To be honest, that explanation covers pretty much everything I dislike about it. I've not really talked about the actual searching, but I don't expect myself to be able to create a super advanced algorithm to find exactly what you want. I just created something that worked well enough, as in it pointed you to a small house and said "ehhh it's somewhere in 'ere mate", ignoring the fact that you just asked for where it was in the small house.

Now is finally the time to look at the new search engine!

One of the big reasons I didn't like old viperidae was because it had no reason to exist as I had to hand wave a reason in the documentation. So now I've given the new on a real reason. It's a developer focused API for searching individual websites. It's a way for users to quickly create searching for their website with loads of special features. Although right now I haven't built any of the developer focused parts, I've built a redesign of the original engine. You can see a restricted, public demo here. If it were using the developer API, the website would already be indexed so the engine wouldn't have to crawl it. The API source is here and the source for the public website is here.

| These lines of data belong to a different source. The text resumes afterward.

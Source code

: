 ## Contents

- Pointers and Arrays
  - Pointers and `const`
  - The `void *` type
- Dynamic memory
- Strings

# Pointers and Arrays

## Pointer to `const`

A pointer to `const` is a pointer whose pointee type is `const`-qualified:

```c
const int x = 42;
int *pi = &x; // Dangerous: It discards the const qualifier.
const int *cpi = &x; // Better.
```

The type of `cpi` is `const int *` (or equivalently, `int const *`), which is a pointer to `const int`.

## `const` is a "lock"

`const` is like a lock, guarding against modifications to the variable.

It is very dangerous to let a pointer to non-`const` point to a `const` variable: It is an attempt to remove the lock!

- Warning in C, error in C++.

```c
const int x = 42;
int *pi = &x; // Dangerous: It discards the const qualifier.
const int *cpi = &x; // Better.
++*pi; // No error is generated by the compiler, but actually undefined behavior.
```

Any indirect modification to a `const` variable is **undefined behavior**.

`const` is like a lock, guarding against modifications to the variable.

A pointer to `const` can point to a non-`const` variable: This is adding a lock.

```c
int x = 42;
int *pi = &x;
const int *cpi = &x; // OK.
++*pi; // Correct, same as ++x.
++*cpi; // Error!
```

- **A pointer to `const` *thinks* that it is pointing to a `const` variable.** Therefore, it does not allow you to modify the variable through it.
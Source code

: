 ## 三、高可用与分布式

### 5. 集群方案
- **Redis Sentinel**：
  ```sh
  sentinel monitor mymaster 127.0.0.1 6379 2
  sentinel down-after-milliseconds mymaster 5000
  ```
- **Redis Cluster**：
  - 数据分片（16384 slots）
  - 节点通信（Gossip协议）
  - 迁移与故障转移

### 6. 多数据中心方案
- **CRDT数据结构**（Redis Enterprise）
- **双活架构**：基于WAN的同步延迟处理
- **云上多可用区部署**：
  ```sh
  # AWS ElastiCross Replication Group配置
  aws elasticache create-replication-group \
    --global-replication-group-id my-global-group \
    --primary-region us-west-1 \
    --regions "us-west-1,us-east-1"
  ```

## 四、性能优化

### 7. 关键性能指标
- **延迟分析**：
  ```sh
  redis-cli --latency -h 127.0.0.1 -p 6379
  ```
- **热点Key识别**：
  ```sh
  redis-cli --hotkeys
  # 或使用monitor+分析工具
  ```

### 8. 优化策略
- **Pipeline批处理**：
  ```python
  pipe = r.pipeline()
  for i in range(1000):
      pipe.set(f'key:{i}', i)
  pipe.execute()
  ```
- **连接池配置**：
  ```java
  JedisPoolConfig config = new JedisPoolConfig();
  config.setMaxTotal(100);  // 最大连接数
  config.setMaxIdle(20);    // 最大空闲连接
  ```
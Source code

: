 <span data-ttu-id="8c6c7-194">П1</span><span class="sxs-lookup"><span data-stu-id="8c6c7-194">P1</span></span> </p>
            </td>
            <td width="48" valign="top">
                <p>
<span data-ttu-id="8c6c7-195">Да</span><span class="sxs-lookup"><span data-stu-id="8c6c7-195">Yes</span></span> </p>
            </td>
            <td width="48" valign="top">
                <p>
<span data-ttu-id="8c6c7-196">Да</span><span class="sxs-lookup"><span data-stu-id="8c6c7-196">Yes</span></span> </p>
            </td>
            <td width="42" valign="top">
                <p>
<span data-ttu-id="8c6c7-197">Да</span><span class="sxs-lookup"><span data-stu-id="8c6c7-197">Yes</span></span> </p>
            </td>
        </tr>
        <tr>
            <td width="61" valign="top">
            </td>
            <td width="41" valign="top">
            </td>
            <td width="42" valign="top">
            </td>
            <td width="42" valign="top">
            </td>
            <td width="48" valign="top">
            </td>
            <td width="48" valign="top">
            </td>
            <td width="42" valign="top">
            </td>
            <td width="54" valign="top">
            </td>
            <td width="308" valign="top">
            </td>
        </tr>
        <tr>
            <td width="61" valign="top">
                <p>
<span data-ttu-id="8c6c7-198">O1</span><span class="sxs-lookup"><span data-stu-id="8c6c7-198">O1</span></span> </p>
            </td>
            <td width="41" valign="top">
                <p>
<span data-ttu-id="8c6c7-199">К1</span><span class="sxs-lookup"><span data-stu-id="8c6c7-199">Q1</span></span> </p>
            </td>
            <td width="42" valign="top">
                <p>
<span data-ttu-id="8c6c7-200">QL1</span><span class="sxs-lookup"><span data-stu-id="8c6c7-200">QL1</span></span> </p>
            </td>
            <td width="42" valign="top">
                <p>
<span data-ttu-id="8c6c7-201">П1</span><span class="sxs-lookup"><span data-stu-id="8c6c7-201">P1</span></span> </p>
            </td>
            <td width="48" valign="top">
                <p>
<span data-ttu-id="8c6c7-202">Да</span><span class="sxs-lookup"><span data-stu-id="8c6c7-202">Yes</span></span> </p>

This is all pretty bare bones right now because I've spent most of my time learning some new stuff while redesigning the engine. Namely the fact that the crawler is now asynchronous and is much faster than the original. Although it's still not Scrapy fast, it shouldn't really matter because the websites should be indexed anyway.

There is still a lot to do (pretty much all of it). But I'm sure in another year's time, I'll look back at it and decide that it's garbage and remake it all again.

Update 2019-01-25: Hey it's me from the top of the page, remember me? Anyway, ignore those last two paragraphs. Thank you.